The itinerary begins with the story of the 22 years old Antonio Canova (1757-1822), who decided to travel to Rome to study. Canova is identified by the art community as the finest interpreter of the aesthetic ideals professed by Winckelmann, the father of Neoclassicism. He was appointed as an “Inspector of Fine Arts” in 1802.


Left: Antonio Canova, Clemente XIV, c.1783, terracotta; Right: Antonio Canova, Penitent Magdalene, 1796, marble

The exhibition also explores the relationship between the sculptor and the literature of his time. A small section is devoted to the connection between Canova and Alfieri, whose tragedy Antigone, staged in Rome in 1782, presents more than one area for reflection with regard to Canova’s figurative revolution.
The Monument to Clement XIV erected in the basilica of the Santi Apostoli in 1787 was immediately acclaimed as a new example of classical perfection.
The Penitent Magdalene, that plays a sophisticated ambiguity between sacred and profane was also exhibited in Paris in 1808. Magadalene is shown here as it was in Giambattista Sommariva’s home during the neoclassical period, in a room lined with dark silk and a mirror behind the figure.


Left: Antonio Canova (1757-1822); Amorino alato, 1794-1797; Marmo, 142x54,5x48 cm; The State Hermitage (San Pietroburgo)*; Photograph © The State Hermitage; Museum, 2019; Foto di Alexander Koksharov; Right:Statue of Cupid (Centocelle type), II century D.C., marble

In his career Canova sculpted four statues of Cupid. The Winged Cupid(Amorino alato) shown was commissioned by Prince Nikolai Yusupov in 1794 and sent to Russia in 1801. It remains in Canova studio for years, allowing the sculptor to continue working on the marble, taking it to a supreme level of perfection. Here it can be admired in comparison with the antique Eros Farnese, one of the best known classical prototypes for the figure of Cupid, purchased in Rome by Cardinal Alessandro Farnese in 1562.

Left: Formatore dell’ambito di Antonio Canova, Belvedere Apollo, 1806, plaster; Right: Antonio Canova, Perseus Triumphant, 1806, plaster

Canova was important for the ancient-modern parallels.
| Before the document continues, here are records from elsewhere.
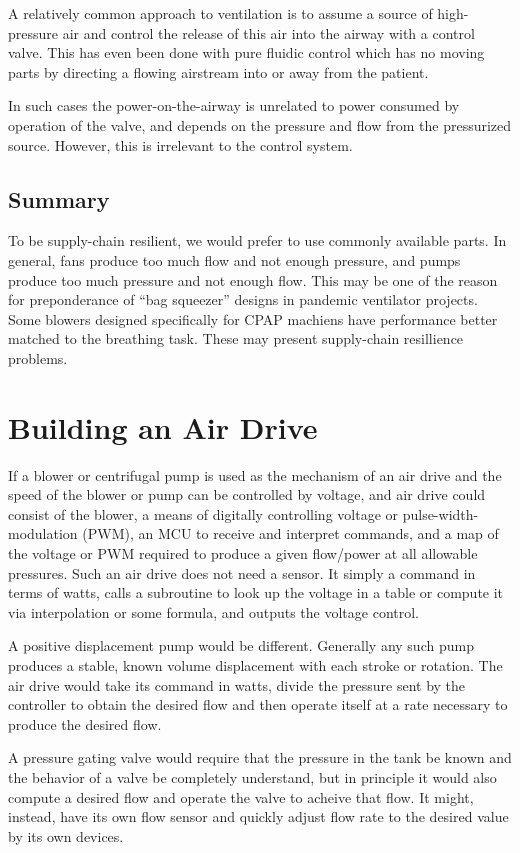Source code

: \documentclass{article}
\begin{document}
A relatively common approach to ventilation is to assume a source of high-pressure air and control the release of this air
into the airway with a control valve. This has even been done with pure fluidic control which has no moving parts
by directing a flowing airstream into or away from the patient.

In such cases the power-on-the-airway is unrelated to power consumed by operation of the valve, and
depends on the pressure and flow from the pressurized source. However, this is irrelevant to the control system.

\subsection{Summary}

To be supply-chain resilient, we would prefer to use commonly available parts.
In general, fans produce too much flow and not enough pressure, and pumps produce too much pressure and not enough flow.
This may be one of the reason for preponderance of ``bag squeezer'' designs in pandemic ventilator projects.
Some blowers designed specifically for CPAP machiens have performance better matched to the breathing task.
These may present supply-chain resillience problems.


\section{Building an Air Drive}

If a blower or centrifugal pump is used as the mechanism of an air drive and the speed of the
blower or pump can be controlled by voltage, and air drive could consist of the blower,
a means of digitally controlling voltage or pulse-width-modulation (PWM), an MCU to receive and interpret commands, and
a map of the voltage  or PWM required to produce a given flow/power at all allowable pressures.
Such an air drive does not need a sensor.
It simply a command in terms of watts, calls a subroutine to look up the voltage in a table
or compute it via interpolation or some formula, and outputs the voltage control.

A positive displacement pump would be different. Generally any such pump produces a stable, known volume displacement with each
stroke or rotation. The air drive would take its command in watts, divide the pressure sent by the controller to obtain
the desired flow and then operate itself at a rate necessary to produce the desired flow.

A pressure gating valve would require that the pressure in the tank be known and the behavior of a valve
be completely understand, but in principle it would also compute a desired flow and operate the valve to acheive that
flow. It might, instead, have its own flow sensor and quickly adjust flow rate to the desired value by its own devices.
\end{document}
The room of comparisons from Papafava Palace in Padua, has been recreated in this exhibition.


Left: Antonio Canova, Creugas, plaster and Damoxenos, plaster; Right: Anonio Canova (1757-1822) Studio per un monumento funebre ad un Papa; Penna e acquarello, 50,6x39,7 cm; Fondazione Musei Civici di Venezia, Museo Correr. Gabinetto dei Disegni e delle Stampe.

Drawing was also a daily activity for Canova, a fundamental tool for artistic creation and an exercise in studying antiquity. Canova used to say that pencil and chisel were the tools that “guide one to immortality”. Drawings exhibited are illustrations of Academic life drawings, studies of drapery, drawings from his imagination and studies from antiquity.


Left: Antonio Canova, Bust of Religion, 1815, plaster; Right: Antonio Canova, Dancer with Her Hands on Her Hips, 1806-1812, marble

1814: After the return from the exile of Pope Pius VII (1742-1823), Canova wanted to pay tribute to him with the colossal statue of Religion, almost 8 meters high. It was destroyed half size a century ago but the bust still remains.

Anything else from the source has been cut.